Chris Long, Chief Crown Prosecutor for CPS East of England, revealed Thursday (Feb. 14), “The CPS has carefully reviewed material submitted by the police in relation to a traffic collision on the A149 on 17 January this year.”
“We took into account all of the circumstances in this case, including the level of culpability, the age of the driver and the surrender of the driving license. We have decided that it would not be in the public interest to prosecute.” Long continued, “All those involved in the collision have been informed and provided with a full explanation in writing.”
After the crash, which left the 28-year-old woman with scrapes to her knees, the Duke of Edinburgh offered his apologies to those involved, and said he was deeply sorry for any pain he caused.
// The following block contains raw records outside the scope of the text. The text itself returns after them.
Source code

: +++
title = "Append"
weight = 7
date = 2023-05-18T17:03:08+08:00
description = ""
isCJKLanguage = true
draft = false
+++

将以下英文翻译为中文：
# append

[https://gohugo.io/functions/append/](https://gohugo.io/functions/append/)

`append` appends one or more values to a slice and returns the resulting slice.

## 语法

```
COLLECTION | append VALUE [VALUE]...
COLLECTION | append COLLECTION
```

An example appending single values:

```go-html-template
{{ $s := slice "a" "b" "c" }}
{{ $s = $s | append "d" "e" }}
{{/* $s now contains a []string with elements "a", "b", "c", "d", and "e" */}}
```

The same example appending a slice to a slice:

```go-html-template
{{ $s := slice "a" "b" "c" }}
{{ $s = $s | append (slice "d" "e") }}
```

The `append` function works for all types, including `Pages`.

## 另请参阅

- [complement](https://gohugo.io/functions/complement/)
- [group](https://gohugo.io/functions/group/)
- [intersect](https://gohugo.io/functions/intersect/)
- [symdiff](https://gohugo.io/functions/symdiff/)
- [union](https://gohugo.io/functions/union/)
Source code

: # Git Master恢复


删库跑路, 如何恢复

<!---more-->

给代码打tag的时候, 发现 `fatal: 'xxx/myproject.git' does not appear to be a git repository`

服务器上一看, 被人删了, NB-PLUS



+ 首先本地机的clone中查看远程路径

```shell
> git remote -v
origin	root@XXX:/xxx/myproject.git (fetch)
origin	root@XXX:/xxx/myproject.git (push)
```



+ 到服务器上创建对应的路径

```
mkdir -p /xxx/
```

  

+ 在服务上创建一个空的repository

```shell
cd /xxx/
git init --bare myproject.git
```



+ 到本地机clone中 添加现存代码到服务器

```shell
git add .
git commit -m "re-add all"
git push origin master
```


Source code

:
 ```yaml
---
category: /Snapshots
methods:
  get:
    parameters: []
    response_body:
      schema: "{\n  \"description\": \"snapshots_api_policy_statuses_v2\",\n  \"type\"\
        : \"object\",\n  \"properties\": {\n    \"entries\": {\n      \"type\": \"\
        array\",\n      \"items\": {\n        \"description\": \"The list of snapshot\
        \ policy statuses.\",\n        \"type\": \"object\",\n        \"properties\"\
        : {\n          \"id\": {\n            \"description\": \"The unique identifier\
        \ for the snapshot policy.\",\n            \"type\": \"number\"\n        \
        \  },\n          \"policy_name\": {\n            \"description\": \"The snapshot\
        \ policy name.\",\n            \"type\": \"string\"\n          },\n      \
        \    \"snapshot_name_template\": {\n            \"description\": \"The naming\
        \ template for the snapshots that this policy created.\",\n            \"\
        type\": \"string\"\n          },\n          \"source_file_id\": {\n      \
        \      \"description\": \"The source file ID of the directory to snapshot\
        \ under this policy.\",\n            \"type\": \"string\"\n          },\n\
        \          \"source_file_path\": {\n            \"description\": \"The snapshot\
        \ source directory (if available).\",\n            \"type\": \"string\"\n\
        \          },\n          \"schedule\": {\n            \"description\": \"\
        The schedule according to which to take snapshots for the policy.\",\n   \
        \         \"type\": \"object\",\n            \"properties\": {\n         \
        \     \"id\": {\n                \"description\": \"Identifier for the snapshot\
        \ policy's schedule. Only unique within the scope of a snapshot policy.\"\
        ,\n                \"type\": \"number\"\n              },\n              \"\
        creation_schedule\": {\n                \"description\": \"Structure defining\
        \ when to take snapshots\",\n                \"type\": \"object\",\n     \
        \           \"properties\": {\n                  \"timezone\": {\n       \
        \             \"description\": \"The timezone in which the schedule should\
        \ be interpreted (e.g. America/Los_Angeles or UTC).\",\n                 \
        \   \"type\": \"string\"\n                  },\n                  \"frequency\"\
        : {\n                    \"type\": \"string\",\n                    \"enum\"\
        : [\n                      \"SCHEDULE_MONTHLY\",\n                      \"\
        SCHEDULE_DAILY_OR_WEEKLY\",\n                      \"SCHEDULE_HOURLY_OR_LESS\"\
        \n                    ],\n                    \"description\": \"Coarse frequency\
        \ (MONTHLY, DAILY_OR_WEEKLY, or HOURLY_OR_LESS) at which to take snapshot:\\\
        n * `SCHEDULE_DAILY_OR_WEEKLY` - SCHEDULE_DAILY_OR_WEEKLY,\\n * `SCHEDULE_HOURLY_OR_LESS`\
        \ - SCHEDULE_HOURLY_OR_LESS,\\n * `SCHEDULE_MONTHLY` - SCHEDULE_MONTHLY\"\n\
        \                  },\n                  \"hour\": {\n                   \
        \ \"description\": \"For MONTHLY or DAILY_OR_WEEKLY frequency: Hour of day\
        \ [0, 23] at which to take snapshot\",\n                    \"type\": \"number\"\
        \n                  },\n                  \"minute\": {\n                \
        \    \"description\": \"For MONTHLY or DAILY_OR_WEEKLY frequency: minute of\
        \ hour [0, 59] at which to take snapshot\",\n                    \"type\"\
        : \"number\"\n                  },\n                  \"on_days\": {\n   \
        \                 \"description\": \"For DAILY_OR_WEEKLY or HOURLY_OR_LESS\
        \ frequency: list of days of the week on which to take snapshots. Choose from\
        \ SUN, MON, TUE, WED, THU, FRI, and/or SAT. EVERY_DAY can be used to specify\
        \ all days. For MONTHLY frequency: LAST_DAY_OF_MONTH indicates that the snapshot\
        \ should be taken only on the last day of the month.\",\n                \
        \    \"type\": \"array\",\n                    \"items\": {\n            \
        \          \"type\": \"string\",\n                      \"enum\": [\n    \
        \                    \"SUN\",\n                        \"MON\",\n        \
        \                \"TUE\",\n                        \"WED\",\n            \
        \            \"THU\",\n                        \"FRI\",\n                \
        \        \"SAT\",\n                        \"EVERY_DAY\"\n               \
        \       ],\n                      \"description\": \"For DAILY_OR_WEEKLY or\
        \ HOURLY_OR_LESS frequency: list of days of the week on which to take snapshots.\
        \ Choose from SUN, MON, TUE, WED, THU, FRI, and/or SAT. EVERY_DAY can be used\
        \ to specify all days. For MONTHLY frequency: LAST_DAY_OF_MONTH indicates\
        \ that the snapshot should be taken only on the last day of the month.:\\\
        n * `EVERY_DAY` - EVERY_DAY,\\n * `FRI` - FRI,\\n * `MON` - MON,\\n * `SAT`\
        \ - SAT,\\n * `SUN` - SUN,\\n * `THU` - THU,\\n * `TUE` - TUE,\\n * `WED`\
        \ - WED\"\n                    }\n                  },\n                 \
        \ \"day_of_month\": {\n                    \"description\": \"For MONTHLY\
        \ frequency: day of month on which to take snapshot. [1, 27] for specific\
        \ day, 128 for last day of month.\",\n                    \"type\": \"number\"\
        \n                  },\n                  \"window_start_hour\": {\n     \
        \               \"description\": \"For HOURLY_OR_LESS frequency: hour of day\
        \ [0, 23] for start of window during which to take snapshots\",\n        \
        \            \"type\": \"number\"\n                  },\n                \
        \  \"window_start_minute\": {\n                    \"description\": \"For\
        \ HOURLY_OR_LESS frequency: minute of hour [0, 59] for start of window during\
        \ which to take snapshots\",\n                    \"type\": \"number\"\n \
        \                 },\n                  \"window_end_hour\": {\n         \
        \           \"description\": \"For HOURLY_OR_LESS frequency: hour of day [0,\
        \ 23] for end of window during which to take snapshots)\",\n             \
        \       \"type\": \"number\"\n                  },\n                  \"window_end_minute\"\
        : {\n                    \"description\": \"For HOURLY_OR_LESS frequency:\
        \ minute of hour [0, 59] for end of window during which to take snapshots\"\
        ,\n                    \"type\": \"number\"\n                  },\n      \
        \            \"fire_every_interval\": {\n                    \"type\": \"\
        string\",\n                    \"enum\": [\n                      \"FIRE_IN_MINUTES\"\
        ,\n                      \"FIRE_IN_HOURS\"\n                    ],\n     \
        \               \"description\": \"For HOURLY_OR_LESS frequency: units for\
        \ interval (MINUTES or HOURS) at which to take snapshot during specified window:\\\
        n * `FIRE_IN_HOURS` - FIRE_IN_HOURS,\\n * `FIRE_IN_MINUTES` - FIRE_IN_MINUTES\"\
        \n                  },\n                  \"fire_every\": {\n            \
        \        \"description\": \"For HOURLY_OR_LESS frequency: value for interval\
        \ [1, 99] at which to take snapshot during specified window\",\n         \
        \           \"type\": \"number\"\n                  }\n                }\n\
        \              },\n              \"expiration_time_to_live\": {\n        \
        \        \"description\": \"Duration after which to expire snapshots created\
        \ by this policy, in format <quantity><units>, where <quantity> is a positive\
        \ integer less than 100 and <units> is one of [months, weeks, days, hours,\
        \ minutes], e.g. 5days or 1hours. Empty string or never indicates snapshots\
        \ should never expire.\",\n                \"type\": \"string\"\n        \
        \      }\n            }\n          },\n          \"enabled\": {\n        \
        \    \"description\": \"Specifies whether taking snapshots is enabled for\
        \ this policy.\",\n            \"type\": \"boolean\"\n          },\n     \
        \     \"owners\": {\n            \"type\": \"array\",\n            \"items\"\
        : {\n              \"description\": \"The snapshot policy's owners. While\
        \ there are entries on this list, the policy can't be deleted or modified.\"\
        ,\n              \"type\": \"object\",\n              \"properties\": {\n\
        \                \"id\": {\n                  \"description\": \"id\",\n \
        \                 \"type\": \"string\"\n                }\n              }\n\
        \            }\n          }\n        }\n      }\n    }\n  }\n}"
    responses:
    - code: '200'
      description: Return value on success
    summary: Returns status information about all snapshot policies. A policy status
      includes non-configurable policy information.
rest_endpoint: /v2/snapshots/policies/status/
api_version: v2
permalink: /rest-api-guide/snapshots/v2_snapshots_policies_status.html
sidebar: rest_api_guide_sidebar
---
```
According to the Sunday Mirror, the letter he sent the young woman involved, said: "I would like you to know how very sorry I am for my part in the accident at the Babingley cross-roads... The sun was shining low over the main road. In normal conditions I would have no difficulty in seeing traffic coming from the Dersingham direction, but I can only imagine that I failed to see the car coming, and I am very contrite about the consequences. I was somewhat shaken after the accident, but I was greatly relieved that none of you were seriously injured."
He continued: "As a crowd was beginning to gather, I was advised to return to Sandringham House by a local police officer. I have since learned that you suffered a broken arm. I am deeply sorry about this injury. I wish you a speedy recovery from a very distressing experience," before signing the letter as 'Philip'.
Speaking about her reaction to the letter, Emma said: "I thought it was really nice that he signed off as 'Philip' and not the formal title. I was pleasantly surprised because of the personalised nature." Emma had already received a voicemail from one of the Queen's lady-in-waitings, who wished her a speedy recovery on behalf of the royal, saying: "Her Majesty is very eager to know how you are and hope that everything is going as well as can be expected."